The following coercion functions have been tested and appear to result in mostly similar object structures with googleAnalyticsR
. I am yet to test whether those objects are then accepted by the googleAnalyticsR::google_analytics_4
function and whether that function still produces the expected outputs. If so, then the next step is to finish the definitions for these coercion functions to cover any remaining object classes.
metric_operators <- c(
"EQUAL" = "==",
"LESS_THAN" = "<",
"GREATER_THAN" = ">",
"BETWEEN" = "<>"
)
dimension_operators <- c(
"REGEXP" = "=~",
"PARTIAL" = "=@",
"EXACT" = "==",
"IN_LIST" = "[]",
"NUMERIC_LESS_THAN" = "<",
"NUMERIC_GREATER_THAN" = ">",
"NUMERIC_BETWEEN" = "<>"
)
negated_operators <- c(
"!=", "!~", "!@", ">=", "<="
)
setClass("dim_fil_ga4")
setClass("met_fil_ga4")
setClass("segmentFilterClause_ga4")
setClass("orFiltersForSegment_ga4")
setClass("segmentSequenceStep_ga4")
setClass("simpleSegment_ga4")
setClass("sequenceSegment_ga4")
setClass("segmentFilter_ga4")
setClass("segmentDef_ga4")
get_expression_details <- function(from, var_operators) {
varName <- as.character(Var(from))
names(varName) <- sub("^ga:", "", varName)
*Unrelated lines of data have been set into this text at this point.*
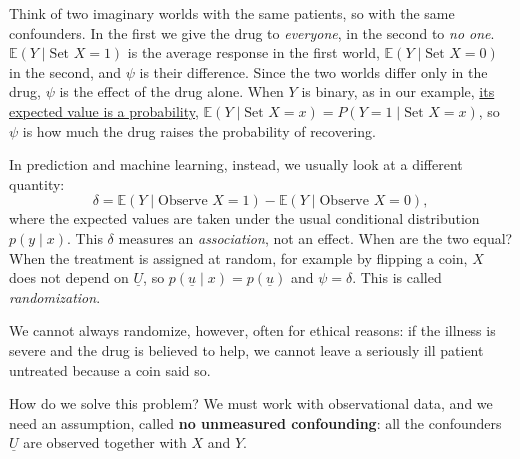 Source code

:\documentclass[a4paper,12pt,oneside]{report}
\begin{document}
Think of two imaginary worlds with the same patients, so with the same
confounders. In the first we give the drug to \emph{everyone}, in the
second to \emph{no one}. $\mathbb{E}(Y\mid\text{Set }X=1)$ is the average
response in the first world, $\mathbb{E}(Y\mid\text{Set }X=0)$ in the
second, and $\psi$ is their difference. Since the two worlds differ only
in the drug, $\psi$ is the effect of the drug alone. When $Y$ is binary,
as in our example, \hyperref[cor:prob-expected]{its expected value is a
probability}, $\mathbb{E}(Y\mid\text{Set }X=x)=P(Y=1\mid\text{Set }X=x)$, so
$\psi$ is how much the drug raises the probability of recovering.

In prediction and machine learning, instead, we usually look at a
different quantity:
\[
\delta=\mathbb{E}(Y\mid\text{Observe }X=1)-\mathbb{E}(Y\mid\text{Observe }X=0),
\]
where the expected values are taken under the usual conditional
distribution $p(y\mid x)$. This $\delta$ measures an \emph{association},
not an effect. When are the two equal? When the treatment is assigned at
random, for example by flipping a coin, $X$ does not depend on
$\underline{U}$, so \hyperref[note:observe-equals-set]{$p(\underline{u}\mid x)=p(\underline{u})$} and
$\psi=\delta$. This is called \emph{randomization}.

We cannot always randomize, however, often for ethical reasons: if the
illness is severe and the drug is believed to help, we cannot leave a
seriously ill patient untreated because a coin said so.

How do we solve this problem? We must work with observational data, and we need an assumption, called \textbf{no
unmeasured confounding}: all the confounders $\underline{U}$ are observed
together with $X$ and $Y$.
\end{document}
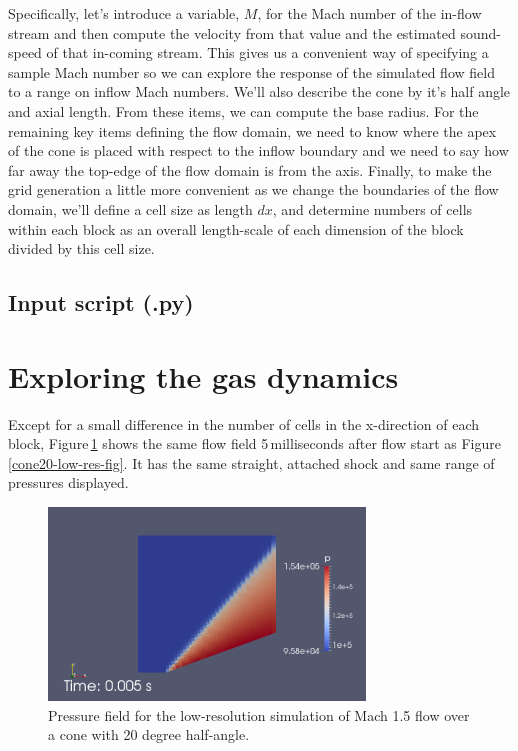 \medskip
Specifically, let's introduce a variable, $M$, for the Mach number of the in-flow stream and
then compute the velocity from that value and the estimated sound-speed of that in-coming stream.
This gives us a convenient way of specifying a sample Mach number so we can explore the response 
of the simulated flow field to a range on inflow Mach numbers.
We'll also describe the cone by it's half angle and axial length.
From these items, we can compute the base radius.
For the remaining key items defining the flow domain, we need to know where the apex of the cone 
is placed with respect to the inflow boundary and we need to say how far away the top-edge 
of the flow domain is from the axis.
Finally, to make the grid generation a little more convenient as we change the boundaries 
of the flow domain, we'll define a cell size as length $dx$, and determine numbers of cells 
within each block as an overall length-scale of each dimension of the block 
divided by this cell size. 

\subsection{Input script (.py)}
%

\noindent\topbar

\bottombar
      
\section{Exploring the gas dynamics}
%
Except for a small difference in the number of cells in the x-direction of each block,
Figure\,\ref{conep-20-degrees-fig} shows the same flow field 5\,milliseconds after flow start
as Figure\,\ref{cone20-low-res-fig}.
It has the same straight, attached shock and same range of pressures displayed.

\begin{figure}[htbp]
\begin{center}
\includegraphics[width=0.75\textwidth]{../2D/cone20-parametric/conep-M1p5-20degree-p-field-5ms.png}
\end{center}
\caption{Pressure field for the low-resolution simulation 
         of Mach 1.5 flow over a cone with 20 degree half-angle.}
\label{conep-20-degrees-fig}
\end{figure}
operator <- Comparator(from)
negated <- operator %in% negated_operators
if(negated) operator <- Not(operator)
operator_lookup_index <- match(as.character(operator), var_operators)
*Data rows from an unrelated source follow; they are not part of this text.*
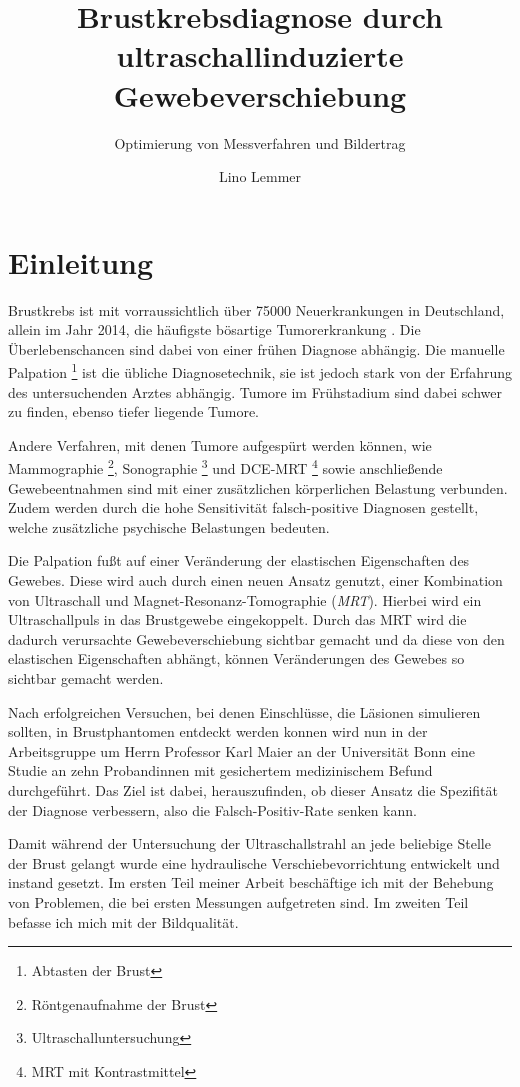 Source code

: \documentclass[
    11pt,
    ngerman
]{scrreprt}
\author{Lino Lemmer}
\title{Brustkrebsdiagnose durch ultraschallinduzierte Gewebeverschiebung}
\subtitle{Optimierung von Messverfahren und Bildertrag}
\begin{document}
\maketitle


\tableofcontents

\chapter{Einleitung}

Brustkrebs ist mit vorraussichtlich über 75000 Neuerkrankungen in Deutschland,
allein im Jahr 2014, die häufigste bösartige Tumorerkrankung
\parencite[68]{krebs_in_deutschland}. Die Überlebenschancen sind dabei von
einer frühen Diagnose abhängig. Die manuelle Palpation \footnote{Abtasten der
Brust} ist die übliche Diagnosetechnik, sie ist jedoch stark von der Erfahrung
des untersuchenden Arztes abhängig. Tumore im Frühstadium sind dabei schwer zu
finden, ebenso tiefer liegende Tumore.

Andere Verfahren, mit denen Tumore aufgespürt werden können, wie Mammographie
\footnote{Röntgenaufnahme der Brust}, Sonographie
\footnote{Ultraschalluntersuchung} und DCE-MRT \footnote{MRT mit
Kontrastmittel} sowie anschließende Gewebeentnahmen sind mit einer zusätzlichen
körperlichen Belastung verbunden. Zudem werden durch die hohe Sensitivität
falsch-positive Diagnosen gestellt, welche zusätzliche psychische Belastungen
bedeuten.

Die Palpation fußt auf einer Veränderung der elastischen Eigenschaften des
Gewebes.
Diese wird auch durch einen neuen Ansatz genutzt, einer Kombination
von Ultraschall und Magnet-Resonanz-Tomographie (\emph{MRT}). Hierbei wird ein
Ultraschallpuls in das Brustgewebe eingekoppelt. Durch das MRT wird die dadurch
verursachte Gewebeverschiebung sichtbar gemacht und da diese von den
elastischen Eigenschaften abhängt, können Veränderungen des Gewebes so sichtbar
gemacht werden.

Nach erfolgreichen Versuchen, bei denen Einschlüsse, die Läsionen simulieren
sollten, in Brustphantomen entdeckt werden konnen \parencite{dipl_ulucay} wird
nun in der Arbeitsgruppe um Herrn Professor Karl Maier an der Universität Bonn
eine Studie an zehn Probandinnen mit gesichertem medizinischem Befund
durchgeführt. Das Ziel ist dabei, herauszufinden, ob dieser Ansatz die
Spezifität der Diagnose verbessern, also die Falsch-Positiv-Rate senken kann.

Damit während der Untersuchung der Ultraschallstrahl an jede beliebige Stelle
der Brust gelangt wurde eine hydraulische Verschiebevorrichtung entwickelt und
instand gesetzt. Im ersten Teil meiner Arbeit beschäftige ich mit der Behebung
von Problemen, die bei ersten Messungen aufgetreten sind. Im zweiten Teil
befasse ich mich mit der Bildqualität.
\end{document}
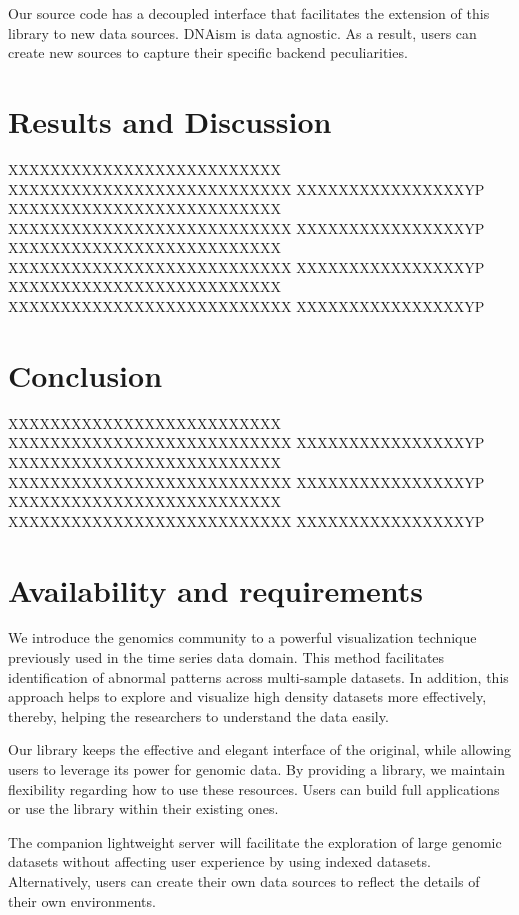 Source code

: \documentclass{bmcart}
\begin{document}
Our source code has a decoupled interface that facilitates the extension of
this library to new data sources. DNAism is data agnostic. As a result, users
can create new sources to capture their specific backend peculiarities.


\section*{Results and Discussion}

XXXXXXXXXXXXXXXXXXXXXXXXXX XXXXXXXXXXXXXXXXXXXXXXXXXXX XXXXXXXXXXXXXXXXYP
XXXXXXXXXXXXXXXXXXXXXXXXXX XXXXXXXXXXXXXXXXXXXXXXXXXXX XXXXXXXXXXXXXXXXYP
XXXXXXXXXXXXXXXXXXXXXXXXXX XXXXXXXXXXXXXXXXXXXXXXXXXXX XXXXXXXXXXXXXXXXYP
XXXXXXXXXXXXXXXXXXXXXXXXXX XXXXXXXXXXXXXXXXXXXXXXXXXXX XXXXXXXXXXXXXXXXYP


\section*{Conclusion}
XXXXXXXXXXXXXXXXXXXXXXXXXX XXXXXXXXXXXXXXXXXXXXXXXXXXX XXXXXXXXXXXXXXXXYP
XXXXXXXXXXXXXXXXXXXXXXXXXX XXXXXXXXXXXXXXXXXXXXXXXXXXX XXXXXXXXXXXXXXXXYP
XXXXXXXXXXXXXXXXXXXXXXXXXX XXXXXXXXXXXXXXXXXXXXXXXXXXX XXXXXXXXXXXXXXXXYP

\section*{Availability and requirements}
We introduce the genomics community to a powerful visualization technique
previously used in the time series data domain. This method facilitates
identification of abnormal patterns across multi-sample datasets.  In addition, this
approach helps to explore and visualize high density datasets more effectively,
thereby, helping the researchers to understand the data easily.

Our library keeps the effective and elegant interface of the original,
while allowing users to leverage its power for genomic data. By providing a
library, we maintain flexibility regarding how to use these resources. Users
can build full applications or use the library within their existing ones.

The companion lightweight server will facilitate the exploration of large
genomic datasets without affecting user experience by using indexed datasets.
Alternatively, users can create their own data sources to reflect the details
of their own environments.
\end{document}
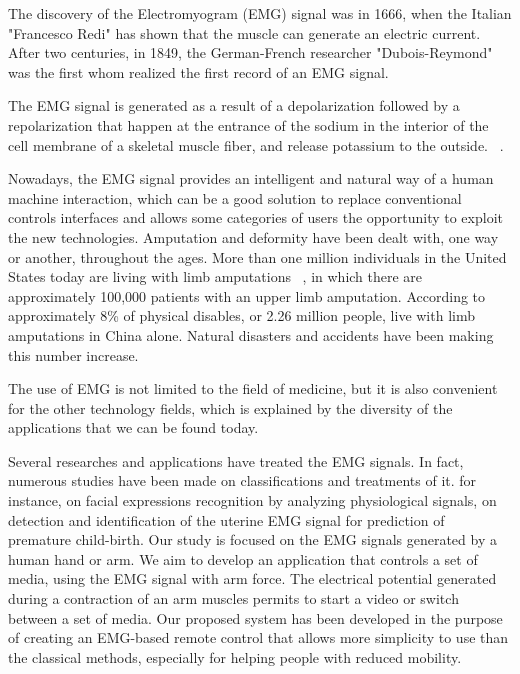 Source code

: \documentclass[conference]{IEEEtran}
\begin{document}
The discovery of the Electromyogram (EMG) signal was in 1666, when the Italian "Francesco Redi" has shown that the muscle can generate an electric current. After two centuries,  in 1849, the German-French researcher "Dubois-Reymond" was the first whom realized the first record of an EMG signal.

The EMG signal is generated as a result of a depolarization followed by a repolarization that happen at the entrance of the sodium in the interior of the cell membrane of a skeletal muscle fiber, and release potassium to the outside. ~\cite{Konte}. \par

Nowadays, the EMG signal provides an intelligent and natural way of a human machine interaction, which can be a good solution to replace conventional controls interfaces and allows some categories of users the opportunity to exploit the new technologies. Amputation and deformity have been dealt with, one way or
another, throughout the ages. More than one million individuals in the United States today are living with limb amputations ~\cite{Patricia}, in which there are approximately
100,000 patients with an upper limb amputation. According to~\cite{China} approximately 8\% of physical disables, or 2.26 million people,
live with limb amputations in China alone. Natural disasters and accidents have been making this number increase.
\par
The use of EMG is not limited to the field of medicine, but it is also convenient for the other technology fields, which is explained by the diversity of the applications that we can be found today.
\par
Several researches and applications have treated the EMG signals. In fact, numerous studies have been made on classifications and treatments of it. for instance, on facial expressions recognition by analyzing physiological signals, on detection and identification of the uterine EMG signal for prediction of premature child-birth.
Our study is focused on the EMG signals generated by a human hand or arm.  We aim to develop an application that controls a set of media, using the EMG signal with arm force. The electrical potential generated during a contraction of an arm muscles permits to start a video or switch between a set of media. Our proposed system has been developed in the purpose of creating an EMG-based remote control that allows more simplicity to use than the classical methods, especially for helping people with reduced mobility.
\end{document}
operator_name <- names(var_operators)[operator_lookup_index]
operand <- as.character(Operand(from))
expressions <- character(0)
minComparisonValue <- character(0)
maxComparisonValue <- character(0)
if(operator == "<>") {
minComparisonValue <- operand[1]
maxComparisonValue <- operand[2]
} else if(inherits(from, ".metExpr")) {
minComparisonValue <- operand
} else {
expressions <- operand
}
list(
varName = varName,
operator = operator,
operator_name = operator_name,
negated = negated,
expressions = expressions,
minComparisonValue = minComparisonValue,
maxComparisonValue = maxComparisonValue
)
}
setAs("gaDimExpr", "dim_fil_ga4", def = function(from, to) {
dim_operation <- get_expression_details(from, dimension_operators)
x <- list(
dimensionName = dim_operation$varName,
not = dim_operation$negated,
operator = dim_operation$operator_name,
expressions = as.list(as.character(Operand(from))),
caseSensitive = FALSE
)
class(x) <- "dim_fil_ga4"
x
})
setAs("gaMetExpr", "met_fil_ga4", def = function(from, to) {
met_operation <- get_expression_details(from, metric_operators)
x <- list(
metricName = met_operation$varName,
not = met_operation$negated,
operator = met_operation$operator_name,
comparisonValue = as.character(Operand(from))
)
class(x) <- "met_fil_ga4"
x
})
setAs("gaDimExpr", "segmentFilterClause_ga4", def = function(from, to) {
exp_details <- get_expression_details(from, dimension_operators)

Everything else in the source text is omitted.